Even as the vote unfolded Saturday night, a clutch of hard-right Republicans, including Sens. Ron Johnson of Wisconsin, Mike Lee of Utah, Rick Scott of Florida and Cynthia Lummis of Wyoming, were demanding that GOP leaders insert even deeper spending cuts into the bill in exchange for their support. Ultimately, they all voted in favor.

It was still not clear whether GOP leaders had enough support to pass the measure and send it to the House for final approval in time to meet the Friday deadline Trump has set. Democrats demanded a line-by-line reading of the bill, a procedural protest that was expected to take more than 12 hours and likely push any final action in the Senate into Monday at the earliest.

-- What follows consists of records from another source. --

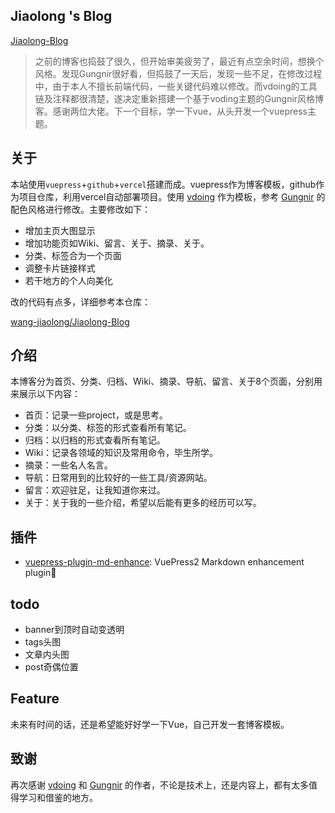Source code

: ## Jiaolong 's Blog

[Jiaolong-Blog](https://jiaolong.xyz/)

> 之前的博客也捣鼓了很久，但开始审美疲劳了，最近有点空余时间，想换个风格。发现Gungnir很好看，但捣鼓了一天后，发现一些不足，在修改过程中，由于本人不擅长前端代码，一些关键代码难以修改。而vdoing的工具链及注释都很清楚，遂决定重新搭建一个基于voding主题的Gungnir风格博客。感谢两位大佬。下一个目标，学一下vue，从头开发一个vuepress主题。

## 关于

本站使用`vuepress`+`github`+`vercel`搭建而成。vuepress作为博客模板，github作为项目仓库，利用vercel自动部署项目。使用 [vdoing](https://doc.xugaoyi.com/) 作为模板，参考 [Gungnir](https://v2-vuepress-theme-gungnir.vercel.app/) 的配色风格进行修改。主要修改如下：

- 增加主页大图显示
- 增加功能页如Wiki、留言、关于、摘录、关于。
- 分类、标签合为一个页面
- 调整卡片链接样式
- 若干地方的个人向美化

改的代码有点多，详细参考本仓库：

[wang-jiaolong/Jiaolong-Blog](https://github.com/wang-jiaolong/Jiaolong-Blog)

## 介绍

本博客分为首页、分类、归档、Wiki、摘录、导航、留言、关于8个页面，分别用来展示以下内容：

- 首页：记录一些project，或是思考。
- 分类：以分类、标签的形式查看所有笔记。
- 归档：以归档的形式查看所有笔记。
- Wiki：记录各领域的知识及常用命令，毕生所学。
- 摘录：一些名人名言。
- 导航：日常用到的比较好的一些工具/资源网站。
- 留言：欢迎驻足，让我知道你来过。
- 关于：关于我的一些介绍，希望以后能有更多的经历可以写。

## 插件

- [vuepress-plugin-md-enhance](https://vuepress-theme-hope.github.io/v1/md-enhance/): VuePress2 Markdown enhancement plugin📄


## todo

- banner到顶时自动变透明
- tags头图
- 文章内头图
- post奇偶位置

## Feature

未来有时间的话，还是希望能好好学一下Vue，自己开发一套博客模板。

## 致谢

再次感谢 [vdoing](https://doc.xugaoyi.com/) 和 [Gungnir](https://v2-vuepress-theme-gungnir.vercel.app/) 的作者，不论是技术上，还是内容上，都有太多值得学习和借鉴的地方。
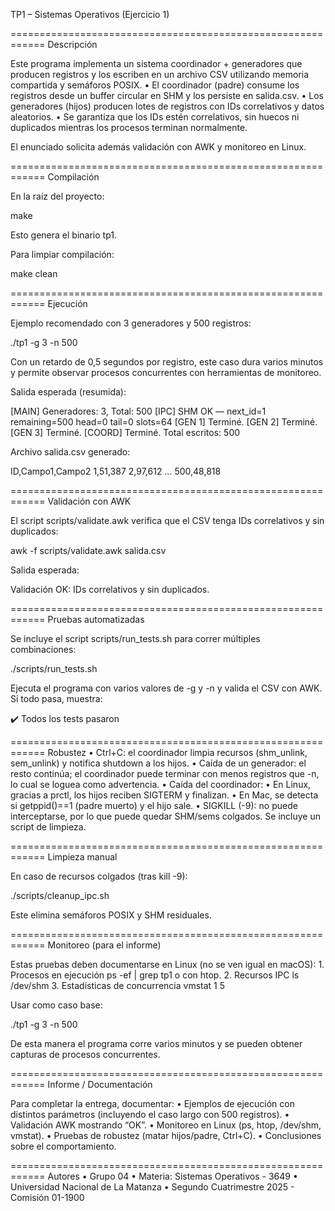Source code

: TP1 – Sistemas Operativos (Ejercicio 1)

============================================================
Descripción

Este programa implementa un sistema coordinador + generadores que producen registros y los escriben en un archivo CSV utilizando memoria compartida y semáforos POSIX.
	•	El coordinador (padre) consume los registros desde un buffer circular en SHM y los persiste en salida.csv.
	•	Los generadores (hijos) producen lotes de registros con IDs correlativos y datos aleatorios.
	•	Se garantiza que los IDs estén correlativos, sin huecos ni duplicados mientras los procesos terminan normalmente.

El enunciado solicita además validación con AWK y monitoreo en Linux.

============================================================
Compilación

En la raíz del proyecto:

make

Esto genera el binario tp1.

Para limpiar compilación:

make clean

============================================================
Ejecución

Ejemplo recomendado con 3 generadores y 500 registros:

./tp1 -g 3 -n 500

Con un retardo de 0,5 segundos por registro, este caso dura varios minutos y permite observar procesos concurrentes con herramientas de monitoreo.

Salida esperada (resumida):

[MAIN] Generadores: 3, Total: 500
[IPC] SHM OK — next_id=1 remaining=500 head=0 tail=0 slots=64
[GEN 1] Terminé.
[GEN 2] Terminé.
[GEN 3] Terminé.
[COORD] Terminé. Total escritos: 500

Archivo salida.csv generado:

ID,Campo1,Campo2
1,51,387
2,97,612
…
500,48,818

============================================================
Validación con AWK

El script scripts/validate.awk verifica que el CSV tenga IDs correlativos y sin duplicados:

awk -f scripts/validate.awk salida.csv

Salida esperada:

Validación OK: IDs correlativos y sin duplicados.

============================================================
Pruebas automatizadas

Se incluye el script scripts/run_tests.sh para correr múltiples combinaciones:

./scripts/run_tests.sh

Ejecuta el programa con varios valores de -g y -n y valida el CSV con AWK.
Si todo pasa, muestra:

✔️ Todos los tests pasaron

============================================================
Robustez
	•	Ctrl+C: el coordinador limpia recursos (shm_unlink, sem_unlink) y notifica shutdown a los hijos.
	•	Caída de un generador: el resto continúa; el coordinador puede terminar con menos registros que -n, lo cual se loguea como advertencia.
	•	Caída del coordinador:
	•	En Linux, gracias a prctl, los hijos reciben SIGTERM y finalizan.
	•	En Mac, se detecta si getppid()==1 (padre muerto) y el hijo sale.
	•	SIGKILL (-9): no puede interceptarse, por lo que puede quedar SHM/sems colgados. Se incluye un script de limpieza.

============================================================
Limpieza manual

En caso de recursos colgados (tras kill -9):

./scripts/cleanup_ipc.sh

Este elimina semáforos POSIX y SHM residuales.

============================================================
Monitoreo (para el informe)

Estas pruebas deben documentarse en Linux (no se ven igual en macOS):
	1.	Procesos en ejecución
ps -ef | grep tp1
o con htop.
	2.	Recursos IPC
ls /dev/shm
	3.	Estadísticas de concurrencia
vmstat 1 5

Usar como caso base:

./tp1 -g 3 -n 500

De esta manera el programa corre varios minutos y se pueden obtener capturas de procesos concurrentes.

============================================================
Informe / Documentación

Para completar la entrega, documentar:
	•	Ejemplos de ejecución con distintos parámetros (incluyendo el caso largo con 500 registros).
	•	Validación AWK mostrando “OK”.
	•	Monitoreo en Linux (ps, htop, /dev/shm, vmstat).
	•	Pruebas de robustez (matar hijos/padre, Ctrl+C).
	•	Conclusiones sobre el comportamiento.

============================================================
Autores
	•	Grupo 04
	•	Materia: Sistemas Operativos - 3649
	•	Universidad Nacional de La Matanza
	•	Segundo Cuatrimestre 2025 - Comisión 01-1900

But the test vote Saturday night put the measure on track, even as it reflected the considerable angst among Republicans about their party’s signature bill.

A 940-page version of the legislation that Republicans released just after midnight Saturday contained key changes aimed at winning over Republican skeptics. They included the creation of a $25 billion fund to help rural hospitals expected to be hit hard by the Medicaid cuts the legislation would impose, a faster phaseout of tax credits for wind and solar projects, and an increase in the cap on the state and local tax deduction demanded by lawmakers in the House.

White House officials ratcheted up pressure on Republicans to fall in line behind the measure, issuing an official policy statement saying that failure to do so by Independence Day “would be the ultimate betrayal.” Trump spent part of his day golfing with Republican senators and meeting with holdouts.